Methods: : Treatments and intravitreal injections (30 µl) were monocular; saline injections were controls. (1) L–NAME (non–specific NOS inhibitor)(16 µmol) was injected prior to putting +10D lenses onto eyes. Eyes were measured with A–scan ultrasonography at 0 hrs, and again at 7 hrs (n=12) 24 hrs (n=12) 32 hrs (n=3) or 48 hrs (n=4). (2) TRIM (nNOS inhibitor)(0.3 µmol) was injected into untreated eyes; eyes were measured at 0 hrs, 7 hrs (n=10) and 24 hrs (n=10). (3) Apomorphine was injected daily into eyes wearing –10 D lenses (n=8). Ultrasound was done on day 0 and day 4 both 2 and 4 hrs after the injection. In some experiments, eyes were enucleated and scleras put into radiolabeled (S–35) medium for 6 hrs to assay for scleral GAGs. Choroids were cultured for 4 hrs and the medium collected to assay for NO (in–NO amperometric system).
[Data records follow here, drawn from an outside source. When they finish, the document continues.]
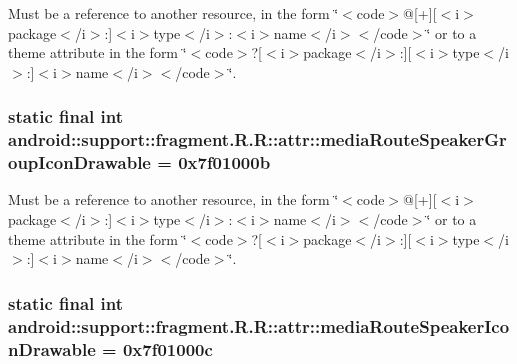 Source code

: Must be a reference to another resource, in the form \char`\"{}$<$code$>$@\mbox{[}+\mbox{]}\mbox{[}$<$i$>$package$<$/i$>$:\mbox{]}$<$i$>$type$<$/i$>$:$<$i$>$name$<$/i$>$$<$/code$>$\char`\"{} or to a theme attribute in the form \char`\"{}$<$code$>$?\mbox{[}$<$i$>$package$<$/i$>$:\mbox{]}\mbox{[}$<$i$>$type$<$/i$>$:\mbox{]}$<$i$>$name$<$/i$>$$<$/code$>$\char`\"{}. \hypertarget{classandroid_1_1support_1_1fragment_1_1_r_1_1attr_b6ae4dfb1d964c0d70d801c7c66054f0}{
\subsubsection[{mediaRouteSpeakerGroupIconDrawable}]{\setlength{\rightskip}{0pt plus 5cm}static final int android::support::fragment.R.R::attr::mediaRouteSpeakerGroupIconDrawable = 0x7f01000b}}
\label{classandroid_1_1support_1_1fragment_1_1_r_1_1attr_b6ae4dfb1d964c0d70d801c7c66054f0}


Must be a reference to another resource, in the form \char`\"{}$<$code$>$@\mbox{[}+\mbox{]}\mbox{[}$<$i$>$package$<$/i$>$:\mbox{]}$<$i$>$type$<$/i$>$:$<$i$>$name$<$/i$>$$<$/code$>$\char`\"{} or to a theme attribute in the form \char`\"{}$<$code$>$?\mbox{[}$<$i$>$package$<$/i$>$:\mbox{]}\mbox{[}$<$i$>$type$<$/i$>$:\mbox{]}$<$i$>$name$<$/i$>$$<$/code$>$\char`\"{}. \hypertarget{classandroid_1_1support_1_1fragment_1_1_r_1_1attr_66fcfd1799a3aec83bcf2c1bd1957308}{
\subsubsection[{mediaRouteSpeakerIconDrawable}]{\setlength{\rightskip}{0pt plus 5cm}static final int android::support::fragment.R.R::attr::mediaRouteSpeakerIconDrawable = 0x7f01000c}}
\label{classandroid_1_1support_1_1fragment_1_1_r_1_1attr_66fcfd1799a3aec83bcf2c1bd1957308}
Results: : As expected, L–NAME inhibited the choroidal expansion in response to the lenses for up to 24 hrs (drug vs saline: change in thickness: –66 vs 85 µm; p<0.001) and prevented the hyperopic shift in refraction (–2.2 vs 3.5 D; p<0.005). In the sclera, there was a dis–inhibition in GAG synthesis at 7 hrs (drug vs sal interocular diff: 217 vs –813 dpm; p=0.05) that was reversed by 24 hrs. The dis–inhibitory effect on axial length is seen at 32 hrs. There was also a reduction in choroidal NO (42.1 vs 47.6 nmol; p=0.05) at 7 hrs that was gone by 24 hrs. Unexpectedly, TRIM resulted in an increase in choroidal thickness at 7 hrs (84 vs –14 µm; p<0.01) that was concurrent with an increase in choroidal NO (20 vs 8.9 nmol; p<0.01). There was no significant effect on axial length at 7 or 24 hrs. Apomorphine inhibited the development of myopia in response to –10D lenses (–3.5 vs –6.9 D; p<0.01); it also produced increases in choroidal thickness (41 vs –5 µm; p<0.005). These choroids too, showed an increase in NO (32.9 vs 11.5 nmol; p<0.01).

Conclusions: : Pharmacological manipulations of choroidal thickness result in changes in choroidal NO that are associated with changes in ocular growth, supporting the hypothesis that NO is part of the signal cascade mediating emmetropization.